----- Supplied data

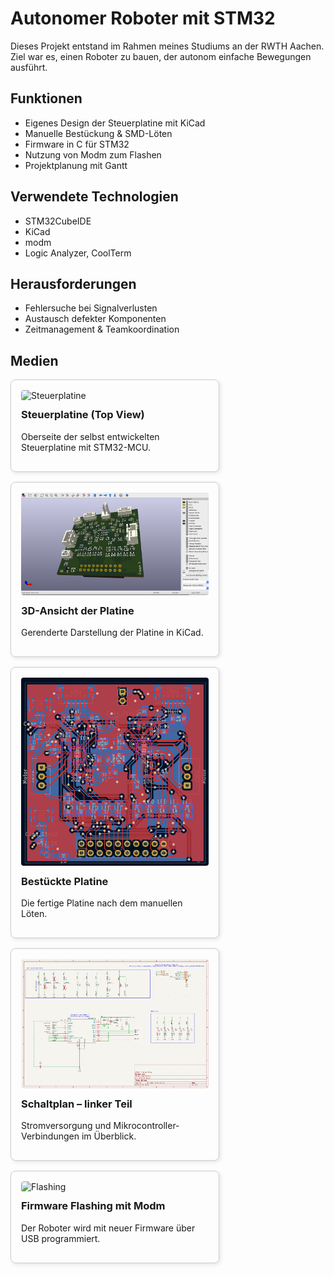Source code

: # Autonomer Roboter mit STM32
Dieses Projekt entstand im Rahmen meines Studiums an der RWTH Aachen. Ziel war es, einen Roboter zu bauen, der autonom einfache Bewegungen ausführt.

## Funktionen
- Eigenes Design der Steuerplatine mit KiCad
- Manuelle Bestückung & SMD-Löten
- Firmware in C für STM32
- Nutzung von Modm zum Flashen
- Projektplanung mit Gantt

## Verwendete Technologien
- STM32CubeIDE
- KiCad
- modm
- Logic Analyzer, CoolTerm

## Herausforderungen
- Fehlersuche bei Signalverlusten
- Austausch defekter Komponenten
- Zeitmanagement & Teamkoordination

## Medien
<div style="display:flex; flex-wrap:wrap; justify-content:space-between; gap:16px;">

  <div style="flex:1; min-width:300px; max-width:48%; border:1px solid #ccc; border-radius:8px; padding:16px; box-shadow:2px 2px 6px rgba(0,0,0,0.1);">
    <img src="docs/media/driver.png" alt="Steuerplatine" width="100%" style="border-radius:4px;"/>
    <h3 style="margin-top:12px;">Steuerplatine (Top View)</h3>
    <p>Oberseite der selbst entwickelten Steuerplatine mit STM32-MCU.</p>
  </div>

  <div style="flex:1; min-width:300px; max-width:48%; border:1px solid #ccc; border-radius:8px; padding:16px; box-shadow:2px 2px 6px rgba(0,0,0,0.1);">
    <img src="docs/media/3dview_driver.png" alt="3D-Ansicht" width="100%" style="border-radius:4px;"/>
    <h3 style="margin-top:12px;">3D-Ansicht der Platine</h3>
    <p>Gerenderte Darstellung der Platine in KiCad.</p>
  </div>

  <div style="flex:1; min-width:300px; max-width:48%; border:1px solid #ccc; border-radius:8px; padding:16px; box-shadow:2px 2px 6px rgba(0,0,0,0.1);">
    <img src="docs/media/pcb_driver.png" alt="Bestückte Platine" width="100%" style="border-radius:4px;"/>
    <h3 style="margin-top:12px;">Bestückte Platine</h3>
    <p>Die fertige Platine nach dem manuellen Löten.</p>
  </div>

  <div style="flex:1; min-width:300px; max-width:48%; border:1px solid #ccc; border-radius:8px; padding:16px; box-shadow:2px 2px 6px rgba(0,0,0,0.1);">
    <img src="docs/media/schematic_left_driver.png" alt="Schaltplan links" width="100%" style="border-radius:4px;"/>
    <h3 style="margin-top:12px;">Schaltplan – linker Teil</h3>
    <p>Stromversorgung und Mikrocontroller-Verbindungen im Überblick.</p>
  </div>

  <div style="flex:1; min-width:300px; max-width:48%; border:1px solid #ccc; border-radius:8px; padding:16px; box-shadow:2px 2px 6px rgba(0,0,0,0.1);">
    <img src="docs/media/sima_robot_flashing.png" alt="Flashing" width="100%" style="border-radius:4px;"/>
    <h3 style="margin-top:12px;">Firmware Flashing mit Modm</h3>
    <p>Der Roboter wird mit neuer Firmware über USB programmiert.</p>
  </div>
</div>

----------

▸ Assigned task
Each entry above needs to be restated without a single word changed; skip the images.

▸ Exercise response
Source code

: # Autonomer Roboter mit STM32
Dieses Projekt entstand im Rahmen meines Studiums an der RWTH Aachen. Ziel war es, einen Roboter zu bauen, der autonom einfache Bewegungen ausführt.

## Funktionen
- Eigenes Design der Steuerplatine mit KiCad
- Manuelle Bestückung & SMD-Löten
- Firmware in C für STM32
- Nutzung von Modm zum Flashen
- Projektplanung mit Gantt

## Verwendete Technologien
- STM32CubeIDE
- KiCad
- modm
- Logic Analyzer, CoolTerm

## Herausforderungen
- Fehlersuche bei Signalverlusten
- Austausch defekter Komponenten
- Zeitmanagement & Teamkoordination

## Medien
<div style="display:flex; flex-wrap:wrap; justify-content:space-between; gap:16px;">

  <div style="flex:1; min-width:300px; max-width:48%; border:1px solid #ccc; border-radius:8px; padding:16px; box-shadow:2px 2px 6px rgba(0,0,0,0.1);">
    <img src="docs/media/driver.png" alt="Steuerplatine" width="100%" style="border-radius:4px;"/>
    <h3 style="margin-top:12px;">Steuerplatine (Top View)</h3>
    <p>Oberseite der selbst entwickelten Steuerplatine mit STM32-MCU.</p>
  </div>

  <div style="flex:1; min-width:300px; max-width:48%; border:1px solid #ccc; border-radius:8px; padding:16px; box-shadow:2px 2px 6px rgba(0,0,0,0.1);">
    <img src="docs/media/3dview_driver.png" alt="3D-Ansicht" width="100%" style="border-radius:4px;"/>
    <h3 style="margin-top:12px;">3D-Ansicht der Platine</h3>
    <p>Gerenderte Darstellung der Platine in KiCad.</p>
  </div>

  <div style="flex:1; min-width:300px; max-width:48%; border:1px solid #ccc; border-radius:8px; padding:16px; box-shadow:2px 2px 6px rgba(0,0,0,0.1);">
    <img src="docs/media/pcb_driver.png" alt="Bestückte Platine" width="100%" style="border-radius:4px;"/>
    <h3 style="margin-top:12px;">Bestückte Platine</h3>
    <p>Die fertige Platine nach dem manuellen Löten.</p>
  </div>

  <div style="flex:1; min-width:300px; max-width:48%; border:1px solid #ccc; border-radius:8px; padding:16px; box-shadow:2px 2px 6px rgba(0,0,0,0.1);">
    <img src="docs/media/schematic_left_driver.png" alt="Schaltplan links" width="100%" style="border-radius:4px;"/>
    <h3 style="margin-top:12px;">Schaltplan – linker Teil</h3>
    <p>Stromversorgung und Mikrocontroller-Verbindungen im Überblick.</p>
  </div>

  <div style="flex:1; min-width:300px; max-width:48%; border:1px solid #ccc; border-radius:8px; padding:16px; box-shadow:2px 2px 6px rgba(0,0,0,0.1);">
    <img src="docs/media/sima_robot_flashing.png" alt="Flashing" width="100%" style="border-radius:4px;"/>
    <h3 style="margin-top:12px;">Firmware Flashing mit Modm</h3>
    <p>Der Roboter wird mit neuer Firmware über USB programmiert.</p>
  </div>
</div>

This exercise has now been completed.